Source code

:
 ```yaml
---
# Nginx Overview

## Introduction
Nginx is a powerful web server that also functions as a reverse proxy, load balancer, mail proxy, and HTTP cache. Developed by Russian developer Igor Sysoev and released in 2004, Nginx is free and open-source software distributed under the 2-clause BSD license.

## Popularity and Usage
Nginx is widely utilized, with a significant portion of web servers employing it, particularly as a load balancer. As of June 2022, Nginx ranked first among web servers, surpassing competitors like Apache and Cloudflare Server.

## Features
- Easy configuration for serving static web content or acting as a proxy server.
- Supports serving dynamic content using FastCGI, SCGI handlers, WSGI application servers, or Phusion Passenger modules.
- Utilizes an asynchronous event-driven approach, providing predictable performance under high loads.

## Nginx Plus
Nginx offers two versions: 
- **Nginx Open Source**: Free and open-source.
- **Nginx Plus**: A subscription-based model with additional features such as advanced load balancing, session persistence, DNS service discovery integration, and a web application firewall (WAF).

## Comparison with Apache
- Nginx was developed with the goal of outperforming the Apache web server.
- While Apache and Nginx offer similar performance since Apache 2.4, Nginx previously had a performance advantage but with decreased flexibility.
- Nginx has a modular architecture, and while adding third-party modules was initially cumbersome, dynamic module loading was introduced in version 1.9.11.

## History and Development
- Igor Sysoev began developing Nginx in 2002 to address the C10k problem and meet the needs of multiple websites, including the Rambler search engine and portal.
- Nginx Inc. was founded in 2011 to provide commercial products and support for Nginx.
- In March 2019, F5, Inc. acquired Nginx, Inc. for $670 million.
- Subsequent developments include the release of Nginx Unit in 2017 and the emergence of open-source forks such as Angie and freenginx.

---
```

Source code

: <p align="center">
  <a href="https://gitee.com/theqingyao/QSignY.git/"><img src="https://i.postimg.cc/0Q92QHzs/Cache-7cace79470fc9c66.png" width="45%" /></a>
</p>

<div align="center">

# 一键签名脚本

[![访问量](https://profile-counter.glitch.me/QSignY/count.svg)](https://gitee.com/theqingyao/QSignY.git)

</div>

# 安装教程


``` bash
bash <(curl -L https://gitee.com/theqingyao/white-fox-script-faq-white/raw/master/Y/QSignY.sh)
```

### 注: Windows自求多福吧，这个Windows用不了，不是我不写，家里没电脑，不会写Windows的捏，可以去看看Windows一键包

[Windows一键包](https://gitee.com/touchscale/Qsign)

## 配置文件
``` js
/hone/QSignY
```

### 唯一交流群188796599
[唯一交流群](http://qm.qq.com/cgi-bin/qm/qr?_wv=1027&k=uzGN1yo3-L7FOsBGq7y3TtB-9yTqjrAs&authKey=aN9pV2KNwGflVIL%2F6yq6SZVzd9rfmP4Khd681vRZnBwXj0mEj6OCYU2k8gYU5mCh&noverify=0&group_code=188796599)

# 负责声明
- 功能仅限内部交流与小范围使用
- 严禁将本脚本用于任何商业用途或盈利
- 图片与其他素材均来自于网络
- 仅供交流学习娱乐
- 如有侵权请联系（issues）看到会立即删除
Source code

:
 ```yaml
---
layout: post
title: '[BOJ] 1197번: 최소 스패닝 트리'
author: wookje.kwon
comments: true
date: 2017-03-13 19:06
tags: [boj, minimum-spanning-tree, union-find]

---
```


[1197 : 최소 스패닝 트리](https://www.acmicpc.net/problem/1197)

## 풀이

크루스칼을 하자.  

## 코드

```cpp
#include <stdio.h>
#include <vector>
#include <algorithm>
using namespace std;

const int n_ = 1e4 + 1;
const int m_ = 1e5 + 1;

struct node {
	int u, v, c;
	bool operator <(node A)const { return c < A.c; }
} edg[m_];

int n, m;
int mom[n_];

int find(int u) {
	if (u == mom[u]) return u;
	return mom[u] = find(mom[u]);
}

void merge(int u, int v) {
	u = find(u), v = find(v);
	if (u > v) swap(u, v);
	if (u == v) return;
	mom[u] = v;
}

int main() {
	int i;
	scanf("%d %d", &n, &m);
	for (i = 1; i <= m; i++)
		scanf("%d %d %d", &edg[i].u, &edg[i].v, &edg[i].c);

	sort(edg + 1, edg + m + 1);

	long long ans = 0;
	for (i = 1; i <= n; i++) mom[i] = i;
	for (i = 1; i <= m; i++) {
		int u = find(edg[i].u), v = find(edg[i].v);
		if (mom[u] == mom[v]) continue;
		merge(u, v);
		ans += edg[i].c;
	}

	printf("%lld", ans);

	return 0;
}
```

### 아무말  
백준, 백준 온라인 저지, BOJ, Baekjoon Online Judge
════════════════
_Work request_
Word for word, set down all the lines above.

_Response box_
Source code

:
 ```yaml
---
# Nginx Overview

## Introduction
Nginx is a powerful web server that also functions as a reverse proxy, load balancer, mail proxy, and HTTP cache. Developed by Russian developer Igor Sysoev and released in 2004, Nginx is free and open-source software distributed under the 2-clause BSD license.

## Popularity and Usage
Nginx is widely utilized, with a significant portion of web servers employing it, particularly as a load balancer. As of June 2022, Nginx ranked first among web servers, surpassing competitors like Apache and Cloudflare Server.

## Features
- Easy configuration for serving static web content or acting as a proxy server.
- Supports serving dynamic content using FastCGI, SCGI handlers, WSGI application servers, or Phusion Passenger modules.
- Utilizes an asynchronous event-driven approach, providing predictable performance under high loads.

## Nginx Plus
Nginx offers two versions: 
- **Nginx Open Source**: Free and open-source.
- **Nginx Plus**: A subscription-based model with additional features such as advanced load balancing, session persistence, DNS service discovery integration, and a web application firewall (WAF).

## Comparison with Apache
- Nginx was developed with the goal of outperforming the Apache web server.
- While Apache and Nginx offer similar performance since Apache 2.4, Nginx previously had a performance advantage but with decreased flexibility.
- Nginx has a modular architecture, and while adding third-party modules was initially cumbersome, dynamic module loading was introduced in version 1.9.11.

## History and Development
- Igor Sysoev began developing Nginx in 2002 to address the C10k problem and meet the needs of multiple websites, including the Rambler search engine and portal.
- Nginx Inc. was founded in 2011 to provide commercial products and support for Nginx.
- In March 2019, F5, Inc. acquired Nginx, Inc. for $670 million.
- Subsequent developments include the release of Nginx Unit in 2017 and the emergence of open-source forks such as Angie and freenginx.

---
```

Source code

: <p align="center">
  <a href="https://gitee.com/theqingyao/QSignY.git/"><img src="https://i.postimg.cc/0Q92QHzs/Cache-7cace79470fc9c66.png" width="45%" /></a>
</p>

<div align="center">

# 一键签名脚本

[![访问量](https://profile-counter.glitch.me/QSignY/count.svg)](https://gitee.com/theqingyao/QSignY.git)

</div>

# 安装教程


``` bash
bash <(curl -L https://gitee.com/theqingyao/white-fox-script-faq-white/raw/master/Y/QSignY.sh)
```

### 注: Windows自求多福吧，这个Windows用不了，不是我不写，家里没电脑，不会写Windows的捏，可以去看看Windows一键包

[Windows一键包](https://gitee.com/touchscale/Qsign)

## 配置文件
``` js
/hone/QSignY
```

### 唯一交流群188796599
[唯一交流群](http://qm.qq.com/cgi-bin/qm/qr?_wv=1027&k=uzGN1yo3-L7FOsBGq7y3TtB-9yTqjrAs&authKey=aN9pV2KNwGflVIL%2F6yq6SZVzd9rfmP4Khd681vRZnBwXj0mEj6OCYU2k8gYU5mCh&noverify=0&group_code=188796599)

# 负责声明
- 功能仅限内部交流与小范围使用
- 严禁将本脚本用于任何商业用途或盈利
- 图片与其他素材均来自于网络
- 仅供交流学习娱乐
- 如有侵权请联系（issues）看到会立即删除
Source code

:
 ```yaml
---
layout: post
title: '[BOJ] 1197번: 최소 스패닝 트리'
author: wookje.kwon
comments: true
date: 2017-03-13 19:06
tags: [boj, minimum-spanning-tree, union-find]

---
```


[1197 : 최소 스패닝 트리](https://www.acmicpc.net/problem/1197)

## 풀이

크루스칼을 하자.  

## 코드

```cpp
#include <stdio.h>
#include <vector>
#include <algorithm>
using namespace std;

const int n_ = 1e4 + 1;
const int m_ = 1e5 + 1;

struct node {
	int u, v, c;
	bool operator <(node A)const { return c < A.c; }
} edg[m_];

int n, m;
int mom[n_];

int find(int u) {
	if (u == mom[u]) return u;
	return mom[u] = find(mom[u]);
}

void merge(int u, int v) {
	u = find(u), v = find(v);
	if (u > v) swap(u, v);
	if (u == v) return;
	mom[u] = v;
}

int main() {
	int i;
	scanf("%d %d", &n, &m);
	for (i = 1; i <= m; i++)
		scanf("%d %d %d", &edg[i].u, &edg[i].v, &edg[i].c);

	sort(edg + 1, edg + m + 1);

	long long ans = 0;
	for (i = 1; i <= n; i++) mom[i] = i;
	for (i = 1; i <= m; i++) {
		int u = find(edg[i].u), v = find(edg[i].v);
		if (mom[u] == mom[v]) continue;
		merge(u, v);
		ans += edg[i].c;
	}

	printf("%lld", ans);

	return 0;
}
```

### 아무말  
백준, 백준 온라인 저지, BOJ, Baekjoon Online Judge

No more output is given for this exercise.